> Data section:
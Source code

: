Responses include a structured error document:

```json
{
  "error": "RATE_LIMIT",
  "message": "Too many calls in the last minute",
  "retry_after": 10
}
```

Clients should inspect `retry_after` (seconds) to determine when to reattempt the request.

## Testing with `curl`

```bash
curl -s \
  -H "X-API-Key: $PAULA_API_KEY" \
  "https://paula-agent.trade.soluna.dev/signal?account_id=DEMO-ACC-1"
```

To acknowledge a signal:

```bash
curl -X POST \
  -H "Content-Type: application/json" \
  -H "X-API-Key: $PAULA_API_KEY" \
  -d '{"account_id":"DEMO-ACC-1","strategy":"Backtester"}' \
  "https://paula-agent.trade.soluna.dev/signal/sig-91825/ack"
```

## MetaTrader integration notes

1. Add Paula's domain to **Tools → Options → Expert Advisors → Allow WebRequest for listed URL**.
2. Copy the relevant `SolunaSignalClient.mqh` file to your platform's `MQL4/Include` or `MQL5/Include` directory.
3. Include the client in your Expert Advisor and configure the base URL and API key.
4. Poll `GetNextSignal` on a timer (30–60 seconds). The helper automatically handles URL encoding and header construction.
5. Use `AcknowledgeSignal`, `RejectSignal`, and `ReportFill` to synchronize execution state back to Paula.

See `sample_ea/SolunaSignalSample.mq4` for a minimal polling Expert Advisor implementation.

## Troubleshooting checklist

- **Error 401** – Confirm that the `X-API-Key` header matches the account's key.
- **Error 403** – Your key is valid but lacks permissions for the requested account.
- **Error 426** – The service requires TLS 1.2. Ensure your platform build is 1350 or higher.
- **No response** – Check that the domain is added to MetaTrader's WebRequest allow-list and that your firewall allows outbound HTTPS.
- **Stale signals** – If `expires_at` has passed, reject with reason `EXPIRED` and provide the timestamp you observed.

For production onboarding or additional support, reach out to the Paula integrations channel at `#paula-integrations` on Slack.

> Exercise prompt: Output every entry word for word.

> Solution:
Source code

:Responses include a structured error document:

```json
{
  "error": "RATE_LIMIT",
  "message": "Too many calls in the last minute",
  "retry_after": 10
}
```

Clients should inspect `retry_after` (seconds) to determine when to reattempt the request.

## Testing with `curl`

```bash
curl -s \
  -H "X-API-Key: $PAULA_API_KEY" \
  "https://paula-agent.trade.soluna.dev/signal?account_id=DEMO-ACC-1"
```

To acknowledge a signal:

```bash
curl -X POST \
  -H "Content-Type: application/json" \
  -H "X-API-Key: $PAULA_API_KEY" \
  -d '{"account_id":"DEMO-ACC-1","strategy":"Backtester"}' \
  "https://paula-agent.trade.soluna.dev/signal/sig-91825/ack"
```

## MetaTrader integration notes

1. Add Paula's domain to **Tools → Options → Expert Advisors → Allow WebRequest for listed URL**.
2. Copy the relevant `SolunaSignalClient.mqh` file to your platform's `MQL4/Include` or `MQL5/Include` directory.
3. Include the client in your Expert Advisor and configure the base URL and API key.
4. Poll `GetNextSignal` on a timer (30–60 seconds). The helper automatically handles URL encoding and header construction.
5. Use `AcknowledgeSignal`, `RejectSignal`, and `ReportFill` to synchronize execution state back to Paula.

See `sample_ea/SolunaSignalSample.mq4` for a minimal polling Expert Advisor implementation.

## Troubleshooting checklist

- **Error 401** – Confirm that the `X-API-Key` header matches the account's key.
- **Error 403** – Your key is valid but lacks permissions for the requested account.
- **Error 426** – The service requires TLS 1.2. Ensure your platform build is 1350 or higher.
- **No response** – Check that the domain is added to MetaTrader's WebRequest allow-list and that your firewall allows outbound HTTPS.
- **Stale signals** – If `expires_at` has passed, reject with reason `EXPIRED` and provide the timestamp you observed.

For production onboarding or additional support, reach out to the Paula integrations channel at `#paula-integrations` on Slack.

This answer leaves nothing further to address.